#### Exercise input
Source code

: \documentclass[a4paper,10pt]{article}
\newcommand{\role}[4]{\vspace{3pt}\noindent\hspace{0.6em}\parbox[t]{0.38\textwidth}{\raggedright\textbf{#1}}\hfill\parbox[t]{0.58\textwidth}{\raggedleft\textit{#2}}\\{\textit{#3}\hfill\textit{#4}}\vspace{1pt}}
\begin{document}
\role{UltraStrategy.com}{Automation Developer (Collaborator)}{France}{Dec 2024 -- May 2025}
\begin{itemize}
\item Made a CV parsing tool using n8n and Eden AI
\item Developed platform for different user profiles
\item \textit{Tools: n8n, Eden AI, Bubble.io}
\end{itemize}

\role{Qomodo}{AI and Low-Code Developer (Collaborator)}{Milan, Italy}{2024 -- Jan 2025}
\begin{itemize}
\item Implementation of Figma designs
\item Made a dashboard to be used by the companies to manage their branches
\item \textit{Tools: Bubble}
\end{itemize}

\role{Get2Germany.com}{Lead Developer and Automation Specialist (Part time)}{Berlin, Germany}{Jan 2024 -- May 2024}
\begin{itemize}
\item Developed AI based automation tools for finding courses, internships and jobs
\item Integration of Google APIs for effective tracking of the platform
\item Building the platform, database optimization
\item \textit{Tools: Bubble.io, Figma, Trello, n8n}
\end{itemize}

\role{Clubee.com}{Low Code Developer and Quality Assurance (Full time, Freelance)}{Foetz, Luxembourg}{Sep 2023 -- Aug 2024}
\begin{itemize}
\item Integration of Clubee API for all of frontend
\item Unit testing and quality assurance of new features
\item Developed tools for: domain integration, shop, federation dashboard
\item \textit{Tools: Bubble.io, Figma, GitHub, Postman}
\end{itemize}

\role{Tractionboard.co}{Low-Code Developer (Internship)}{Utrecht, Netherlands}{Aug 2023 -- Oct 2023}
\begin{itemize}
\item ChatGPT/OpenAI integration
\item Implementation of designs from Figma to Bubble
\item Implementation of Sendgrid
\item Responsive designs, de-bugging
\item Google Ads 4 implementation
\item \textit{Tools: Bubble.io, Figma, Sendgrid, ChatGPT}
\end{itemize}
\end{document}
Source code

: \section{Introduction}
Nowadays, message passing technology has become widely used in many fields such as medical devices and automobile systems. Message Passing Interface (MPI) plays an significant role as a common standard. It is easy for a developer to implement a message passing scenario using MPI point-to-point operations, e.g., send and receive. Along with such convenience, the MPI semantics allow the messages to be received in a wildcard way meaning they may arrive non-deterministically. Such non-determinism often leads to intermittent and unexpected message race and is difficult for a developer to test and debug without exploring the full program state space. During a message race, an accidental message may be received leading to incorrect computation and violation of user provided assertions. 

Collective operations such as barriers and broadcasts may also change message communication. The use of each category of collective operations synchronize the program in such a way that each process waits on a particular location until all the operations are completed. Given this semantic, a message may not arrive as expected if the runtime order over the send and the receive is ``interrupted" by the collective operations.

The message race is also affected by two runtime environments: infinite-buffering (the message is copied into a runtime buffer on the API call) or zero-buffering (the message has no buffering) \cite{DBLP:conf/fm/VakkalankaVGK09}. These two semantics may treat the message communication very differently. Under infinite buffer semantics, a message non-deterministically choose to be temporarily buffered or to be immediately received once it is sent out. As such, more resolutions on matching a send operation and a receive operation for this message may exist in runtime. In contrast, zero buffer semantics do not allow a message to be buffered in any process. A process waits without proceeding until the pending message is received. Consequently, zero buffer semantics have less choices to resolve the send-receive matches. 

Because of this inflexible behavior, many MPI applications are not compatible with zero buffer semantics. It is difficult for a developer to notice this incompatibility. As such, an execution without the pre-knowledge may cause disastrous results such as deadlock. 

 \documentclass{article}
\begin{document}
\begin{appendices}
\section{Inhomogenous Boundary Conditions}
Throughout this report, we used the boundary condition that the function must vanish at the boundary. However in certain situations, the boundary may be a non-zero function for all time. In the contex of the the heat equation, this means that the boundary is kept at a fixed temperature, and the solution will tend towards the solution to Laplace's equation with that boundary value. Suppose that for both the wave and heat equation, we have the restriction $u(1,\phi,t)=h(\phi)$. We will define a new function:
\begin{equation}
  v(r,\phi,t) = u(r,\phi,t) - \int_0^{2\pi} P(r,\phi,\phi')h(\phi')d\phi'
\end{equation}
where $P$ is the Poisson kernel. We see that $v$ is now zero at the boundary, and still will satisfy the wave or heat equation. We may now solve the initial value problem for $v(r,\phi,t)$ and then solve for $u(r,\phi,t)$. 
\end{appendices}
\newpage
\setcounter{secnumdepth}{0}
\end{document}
########
*Problem:*
Write out every line of the preceding listing that contains "Developed".

*Response for this exercise:*
\item Developed platform for different user profiles
\item Developed AI based automation tools for finding courses, internships and jobs
\item Developed tools for: domain integration, shop, federation dashboard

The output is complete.